Semantic Search with Phoenix, Axon, Bumblebee, and ExFaiss

karolist · on Feb 15, 2023

I've been learning Elixir for the past few months for personal projects and it's been a delight. Happy to see the ecosystem growing. For those unaware, Elixir came 2nd as most loved language in StackOverflow developer survey last year (after Rust, of course), and Phoenix was the most loved web framework.

https://survey.stackoverflow.co/2022/#technology-most-loved-...

fredliu · on Feb 15, 2023

Have been a fan of Elixir and its ecosystem for web dev. However, I haven't wrapped my head around the core value proposition behind Elixir's recent "pivot" to AI/numeric computing. Can someone shed more light on "why Elixir" for AI/numeric computing?

victorbjorklund · on Feb 15, 2023

It shouldn't be seen as pivot to AI or trying to compete with say Python. It probably more should be seen as letting existing elixir developers/projects use AI in the projects without having to bring in another language like python. Thus avoiding the need to learn python / dealing with the complexities of having multiple languages in your app.
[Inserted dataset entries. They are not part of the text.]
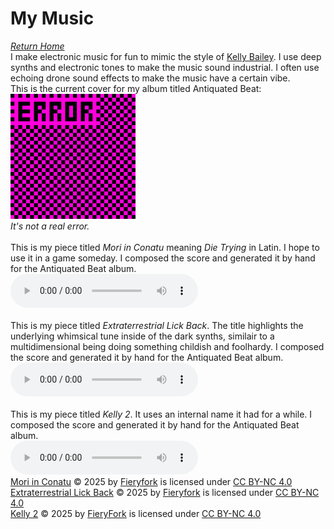 # My Music
*[Return Home](index.md)*<br>
I make electronic music for fun to mimic the style of [Kelly Bailey](https://en.wikipedia.org/wiki/Kelly_Bailey_(composer)). I use deep synths and electronic tones to make the music sound industrial. I often use echoing drone sound effects to make the music have a certain vibe.
<br>
This is the current cover for my album titled Antiquated Beat:<br>
<img src="assets/images/antiquatedbeat.png" alt="missing texture with ERROR written on it" width="200" height="200">
<br>
*It's not a real error.*
<br>
<br>
This is my piece titled *Mori in Conatu* meaning *Die Trying* in Latin. I hope to use it in a game someday. I composed the score and generated it by hand for the Antiquated Beat album.
<br>
<audio controls>
  <source src="mori-in-conatu.mp3" type="audio/mpeg">
  Your browser does not support the audio element.
</audio>
<br>
<br>
This is my piece titled *Extraterrestrial Lick Back*. The title highlights the underlying whimsical tune inside of the dark synths, similair to a multidimensional being doing something childish and foolhardy. I composed the score and generated it by hand for the Antiquated Beat album.
<br>
<audio controls>
  <source src="Extraterrestrial Lick Back.mp3" type="audio/mpeg">
  Your browser does not support the audio element.
</audio>
<br>
<br>
This is my piece titled *Kelly 2*. It uses an internal name it had for a while. I composed the score and generated it by hand for the Antiquated Beat album.
<br>
<audio controls>
  <source src="kelly2.mp3" type="audio/mpeg">
  Your browser does not support the audio element.
</audio>
<br>
<a href="https://fieryfork.github.io/mymusic.html">Mori in Conatu</a> © 2025 by <a href="https://fieryfork.github.io/">Fieryfork</a> is licensed under <a href="https://creativecommons.org/licenses/by-nc/4.0/">CC BY-NC 4.0</a><img src="https://mirrors.creativecommons.org/presskit/icons/cc.svg" alt="" style="max-width: 1em;max-height:1em;margin-left: .2em;"><img src="https://mirrors.creativecommons.org/presskit/icons/by.svg" alt="" style="max-width: 1em;max-height:1em;margin-left: .2em;"><img src="https://mirrors.creativecommons.org/presskit/icons/nc.svg" alt="" style="max-width: 1em;max-height:1em;margin-left: .2em;">
<br>
<a href="https://fieryfork.github.io/mymusic.html">Extraterrestrial Lick Back</a> © 2025 by <a href="https://fieryfork.github.io/">Fieryfork</a> is licensed under <a href="https://creativecommons.org/licenses/by-nc/4.0/">CC BY-NC 4.0</a><img src="https://mirrors.creativecommons.org/presskit/icons/cc.svg" alt="" style="max-width: 1em;max-height:1em;margin-left: .2em;"><img src="https://mirrors.creativecommons.org/presskit/icons/by.svg" alt="" style="max-width: 1em;max-height:1em;margin-left: .2em;"><img src="https://mirrors.creativecommons.org/presskit/icons/nc.svg" alt="" style="max-width: 1em;max-height:1em;margin-left: .2em;">
<br>
<a href="https://fieryfork.github.io/mymusic.html">Kelly 2</a> © 2025 by <a href="https://fieryfork.github.io/">FieryFork</a> is licensed under <a href="https://creativecommons.org/licenses/by-nc/4.0/">CC BY-NC 4.0</a><img src="https://mirrors.creativecommons.org/presskit/icons/cc.svg" alt="" style="max-width: 1em;max-height:1em;margin-left: .2em;"><img src="https://mirrors.creativecommons.org/presskit/icons/by.svg" alt="" style="max-width: 1em;max-height:1em;margin-left: .2em;"><img src="https://mirrors.creativecommons.org/presskit/icons/nc.svg" alt="" style="max-width: 1em;max-height:1em;margin-left: .2em;">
pmarreck · on Feb 15, 2023

Anyone who has fallen in love with Ruby or Elixir but who knows enough Python to want to avoid it, is disappointed that Python got "picked" as the ML scripting language (or the bioinformatics scripting language, but I digress). I'm glad Elixir chose to go this route, as it's much more deserving of this role IMHO.

billchristian · on Feb 15, 2023

This recent Elixir Conf video by Chris Grainger does an excellent job articulating the benefits he saw in switching to a Elixir-based AI stack.

https://www.youtube.com/watch?v=Y2Nr4dNu6hI

PaulHoule · on Feb 15, 2023

I want so bad to see an article like this where somebody does some tests to see if the search results are any good.

itake · on Feb 15, 2023

I’ve played around with semantic search tools and the results were not great. This article [0] compares the model used in the above post with openai’s model.

[0] - https://medium.com/@nils_reimers/openai-gpt-3-text-embedding...

mrdoops · on Feb 15, 2023

It's good, but these models are general purpose starting points - they expect and recommend fine tuning to get excellent results.

andy_ppp · on Feb 15, 2023

Is there ever going to be a way to distribute training - I would think this is the only way open models will eventually be able to exist and not just be owned by Microsoft, Google, Facebook and AWS.

jessfyi · on Feb 15, 2023

The BigScience team (a working group of researchers that trained the BLOOM-176B LLM last year) released Petals [0][1] which allows distributed inference and fine-tuning of BLOOM, with the option to pick a custom model + private swarm. SWARM [2][3] is a WIP from yandex and UW that shares some of the same codebase, but is for distributed training.

[0] https://petals.ml/ [1] https://github.com/bigscience-workshop/petals [2] https://github.com/yandex-research/swarm [3] https://twitter.com/m_ryabinin/status/1625175933492641814

mrdoops · on Feb 15, 2023

There almost surely will and Elixir/OTP is going to do it best.

nerdponx · on Feb 15, 2023

Training is distributed already, but over a big cluster of machine in a data center.

I've always wanted there to be something like BOINC/Gridcoin for fitting these giant neural networks.